How to do Parallel Query Execution in SQL Server

  • Hey Guys,

    I stuck in a situation where I need to do parallel maintenance on few tables, Can someone please suggest a way to do it
    Example: There are 50 table name in a tables XYZ, I need to start index rebuild at 5 tables simultaneously in diff-2 sessions.
    Session 1 - rebuild index at Table A
    Session 2 - rebuild index at Table B
    Session 3 - rebuild index at Table C
    Session 4 - rebuild index at Table D
    Session 5 - rebuild index at Table E

  • anujkumar.mca - Tuesday, December 26, 2017 6:57 AM

    Hey Guys,

    I stuck in a situation where I need to do parallel maintenance on few tables, Can someone please suggest a way to do it
    Example: There are 50 table name in a tables XYZ, I need to start index rebuild at 5 tables simultaneously in diff-2 sessions.
    Session 1 - rebuild index at Table A
    Session 2 - rebuild index at Table B
    Session 3 - rebuild index at Table C
    Session 4 - rebuild index at Table D
    Session 5 - rebuild index at Table E

    To be honest, I think this is a plan for doing things more slowly unless you can guarantee that 5 different spindles (1 for each table) will come into play.  "Going Parallel" is NOT a panacea for performance.  You do have to consider the capacity of the "pipe" and what you're going to do to the read/write heads on the disk(s) involved.
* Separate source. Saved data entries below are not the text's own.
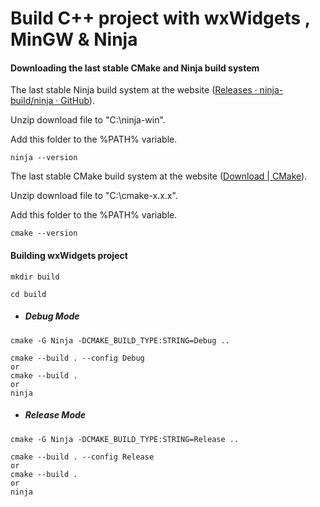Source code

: # Build C++ project with wxWidgets , MinGW & Ninja

#### Downloading the last stable CMake and Ninja build system

The last stable Ninja build system at the website ([Releases · ninja-build/ninja · GitHub](https://github.com/ninja-build/ninja/releases)).

Unzip download file to "C:\ninja-win".

Add this folder to the %PATH% variable.

```shell
ninja --version
```



The last stable CMake build system at the website ([Download | CMake](https://cmake.org/download/)).

Unzip download file to "C:\cmake-x.x.x".

Add this folder to the %PATH% variable.

```shell
cmake --version
```



#### Building wxWidgets project

```shell
mkdir build
```

```shell
cd build
```

- 
  ##### Debug Mode


```shell
cmake -G Ninja -DCMAKE_BUILD_TYPE:STRING=Debug ..
```

```shell
cmake --build . --config Debug
or
cmake --build .
or
ninja
```

- ##### Release Mode


```shell
cmake -G Ninja -DCMAKE_BUILD_TYPE:STRING=Release ..
```

```shell
cmake --build . --config Release
or
cmake --build .
or
ninja
```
    As for your question, you could build a "maintenance job" that would call all 5 pieces of code in parallel or you could do the same by calling xp_CmdShell to call SQLCMD 5 times using the DOS "START" command.  I still think it's going to be a mistake performance wise unless the tables really are on 5 different sets of spindles.

    As a bit of a sidebar, if you've not carefully planned for the correct FILL FACTOR for each of these indexes, then the rebuilds could put a world of hurt on your system in the form of massive page splits.  Personally, I don't rebuild indexes on a general basis anymore (and haven't since 17 Jan 2016).  The only table that I have rebuilt the indexes on in those two years is one that suffers from regular deletes that don't free up entire pages for reuse.

    --Jeff Moden


    RBAR is pronounced "ree-bar" and is a "Modenism" for Row-By-Agonizing-Row.
    First step towards the paradigm shift of writing Set Based code:
    ________Stop thinking about what you want to do to a ROW... think, instead, of what you want to do to a COLUMN.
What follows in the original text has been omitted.